Er is sprake van verdenking van een feit waarop naar de wettelijke omschrijving een gevangenisstraf van twaalf jaren of meer is gesteld, nu er ernstige bezwaren aanwezig zijn dat de verdachte een rol heeft gespeeld bij arbeidsuitbuiting van vluchtelingen. De verdenking betreft een zeer ernstig feit dat een ernstige inbreuk vormt op de menselijke waardigheid en integriteit en zorgt voor een grote en groeiende maatschappelijke verontwaardiging. Mede gelet hierop is het hof van oordeel dat er sprake is van een geschokte rechtsorde, in die zin dat aannemelijk is dat de vrijlating van de verdachte een zodanig publiek onbehagen teweeg zal brengen dat dit zou kunnen leiden tot maatschappelijke onrust. Het gebeuren heeft al geleid tot Kamervragen.

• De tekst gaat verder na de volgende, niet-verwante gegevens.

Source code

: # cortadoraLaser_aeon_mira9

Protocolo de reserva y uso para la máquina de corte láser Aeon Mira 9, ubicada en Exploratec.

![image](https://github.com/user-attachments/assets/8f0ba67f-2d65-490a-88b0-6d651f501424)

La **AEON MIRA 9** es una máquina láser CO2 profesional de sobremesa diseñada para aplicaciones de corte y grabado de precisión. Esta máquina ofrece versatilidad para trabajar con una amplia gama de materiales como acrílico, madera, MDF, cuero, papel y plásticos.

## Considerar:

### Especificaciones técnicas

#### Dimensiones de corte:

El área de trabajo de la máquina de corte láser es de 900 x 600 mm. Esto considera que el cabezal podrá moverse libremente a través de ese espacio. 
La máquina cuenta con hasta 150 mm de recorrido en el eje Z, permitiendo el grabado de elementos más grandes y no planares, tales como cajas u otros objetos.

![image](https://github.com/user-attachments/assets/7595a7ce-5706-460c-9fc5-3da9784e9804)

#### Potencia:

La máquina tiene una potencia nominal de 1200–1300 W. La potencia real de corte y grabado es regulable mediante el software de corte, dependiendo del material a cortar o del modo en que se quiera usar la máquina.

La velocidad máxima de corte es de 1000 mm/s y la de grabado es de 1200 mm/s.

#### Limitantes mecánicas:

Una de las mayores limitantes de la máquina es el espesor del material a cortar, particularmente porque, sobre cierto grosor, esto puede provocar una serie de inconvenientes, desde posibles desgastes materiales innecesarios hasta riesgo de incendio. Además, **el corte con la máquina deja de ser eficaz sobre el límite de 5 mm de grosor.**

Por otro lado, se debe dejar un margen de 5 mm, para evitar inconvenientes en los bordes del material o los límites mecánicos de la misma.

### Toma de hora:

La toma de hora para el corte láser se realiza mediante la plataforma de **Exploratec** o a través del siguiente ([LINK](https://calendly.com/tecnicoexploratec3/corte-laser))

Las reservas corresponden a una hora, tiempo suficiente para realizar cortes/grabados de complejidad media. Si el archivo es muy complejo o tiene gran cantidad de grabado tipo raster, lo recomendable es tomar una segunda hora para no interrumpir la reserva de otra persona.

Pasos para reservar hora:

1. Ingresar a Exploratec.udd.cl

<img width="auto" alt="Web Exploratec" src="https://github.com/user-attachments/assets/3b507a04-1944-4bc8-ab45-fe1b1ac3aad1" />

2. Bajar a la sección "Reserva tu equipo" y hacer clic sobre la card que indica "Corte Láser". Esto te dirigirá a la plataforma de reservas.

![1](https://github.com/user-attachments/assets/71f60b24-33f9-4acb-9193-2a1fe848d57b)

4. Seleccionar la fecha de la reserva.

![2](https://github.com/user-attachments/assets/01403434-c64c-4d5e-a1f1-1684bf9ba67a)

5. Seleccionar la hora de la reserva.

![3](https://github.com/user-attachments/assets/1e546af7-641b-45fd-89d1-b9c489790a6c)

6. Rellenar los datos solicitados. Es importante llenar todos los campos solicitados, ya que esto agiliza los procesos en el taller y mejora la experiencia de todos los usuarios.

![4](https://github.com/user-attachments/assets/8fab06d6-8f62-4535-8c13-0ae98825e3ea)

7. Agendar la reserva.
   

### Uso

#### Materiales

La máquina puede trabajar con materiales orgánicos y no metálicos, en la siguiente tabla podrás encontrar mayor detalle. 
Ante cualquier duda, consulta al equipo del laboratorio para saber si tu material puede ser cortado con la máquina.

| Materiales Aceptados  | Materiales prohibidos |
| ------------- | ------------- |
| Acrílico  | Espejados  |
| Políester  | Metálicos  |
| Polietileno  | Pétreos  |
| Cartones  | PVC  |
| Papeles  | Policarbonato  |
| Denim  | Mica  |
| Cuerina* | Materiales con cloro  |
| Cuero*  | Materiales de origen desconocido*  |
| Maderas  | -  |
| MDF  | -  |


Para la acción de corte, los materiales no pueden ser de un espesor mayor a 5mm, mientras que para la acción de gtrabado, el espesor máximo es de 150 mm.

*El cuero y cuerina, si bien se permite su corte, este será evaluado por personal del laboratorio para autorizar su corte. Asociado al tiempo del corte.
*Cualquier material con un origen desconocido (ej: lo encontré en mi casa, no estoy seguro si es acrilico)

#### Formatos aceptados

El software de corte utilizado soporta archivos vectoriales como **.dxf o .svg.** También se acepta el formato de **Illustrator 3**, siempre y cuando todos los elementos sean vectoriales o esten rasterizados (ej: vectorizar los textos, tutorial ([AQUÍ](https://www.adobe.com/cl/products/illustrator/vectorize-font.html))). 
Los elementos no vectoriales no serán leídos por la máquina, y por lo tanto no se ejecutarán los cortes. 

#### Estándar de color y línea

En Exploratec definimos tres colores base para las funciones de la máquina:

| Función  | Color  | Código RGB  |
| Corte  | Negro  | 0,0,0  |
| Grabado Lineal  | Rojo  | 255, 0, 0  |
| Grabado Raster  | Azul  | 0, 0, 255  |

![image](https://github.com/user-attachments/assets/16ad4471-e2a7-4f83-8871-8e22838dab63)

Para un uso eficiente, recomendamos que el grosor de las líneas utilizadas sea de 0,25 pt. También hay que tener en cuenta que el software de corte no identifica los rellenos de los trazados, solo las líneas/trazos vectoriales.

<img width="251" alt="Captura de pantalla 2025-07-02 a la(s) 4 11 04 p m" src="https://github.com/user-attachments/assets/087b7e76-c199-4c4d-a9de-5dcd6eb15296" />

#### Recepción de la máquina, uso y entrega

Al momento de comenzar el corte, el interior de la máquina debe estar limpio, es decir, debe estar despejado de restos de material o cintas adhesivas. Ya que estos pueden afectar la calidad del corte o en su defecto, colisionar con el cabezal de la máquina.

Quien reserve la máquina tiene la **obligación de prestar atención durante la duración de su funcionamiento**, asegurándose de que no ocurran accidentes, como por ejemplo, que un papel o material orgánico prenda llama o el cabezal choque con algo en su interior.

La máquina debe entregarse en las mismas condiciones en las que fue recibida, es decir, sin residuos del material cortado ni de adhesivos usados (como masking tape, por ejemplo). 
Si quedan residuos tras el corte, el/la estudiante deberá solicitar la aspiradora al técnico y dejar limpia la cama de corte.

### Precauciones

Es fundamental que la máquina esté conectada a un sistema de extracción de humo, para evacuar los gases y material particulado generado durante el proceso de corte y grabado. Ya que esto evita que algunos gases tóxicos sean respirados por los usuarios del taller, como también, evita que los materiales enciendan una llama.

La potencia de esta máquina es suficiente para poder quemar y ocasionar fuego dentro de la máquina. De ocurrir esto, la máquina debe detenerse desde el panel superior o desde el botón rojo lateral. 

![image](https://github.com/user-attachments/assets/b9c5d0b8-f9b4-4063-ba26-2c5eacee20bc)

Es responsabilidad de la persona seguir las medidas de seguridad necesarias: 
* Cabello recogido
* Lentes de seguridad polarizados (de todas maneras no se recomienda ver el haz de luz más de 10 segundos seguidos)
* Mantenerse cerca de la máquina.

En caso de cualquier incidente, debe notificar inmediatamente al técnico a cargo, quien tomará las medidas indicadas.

Met betrekking tot de onderzoeksgrond overweegt het hof dat het feit dat er geen beperkingen meer zijn, niet automatisch meebrengt dat de onderzoeksgrond komt te vervallen. Gelet op de kennelijke omvang van de zaak en hetgeen de advocaat-generaal bij de behandeling in raadkamer over de recente ontwikkelingen naar voren heeft gebracht acht het hof aannemelijk dat nader onderzoek moet worden verricht waarvoor de verdachte in voorlopige hechtenis moet blijven. Gelet op het bovenstaande is het hof van oordeel dat schorsing van de voorlopige hechtenis niet in de rede ligt.
13/845230-16

De beslissing

Het hof:
WIJST AF het beroep tegen de bestreden beschikking.
WIJST AF het verzoek tot schorsing van de voorlopige hechtenis.
Deze beschikking is gegeven op 21 december 2016 in raadkamer van dit hof door
mr. M.J.G.B. Heutink, voorzitter,
mrs. J.L. Bruinsma en T. de Bont, raadsheren,
in tegenwoordigheid van mr. A.F. van der Heide als griffier.
De advocaat-generaal bij dit gerechtshof brengt vorenstaande beschikking ter kennis van de verdachte.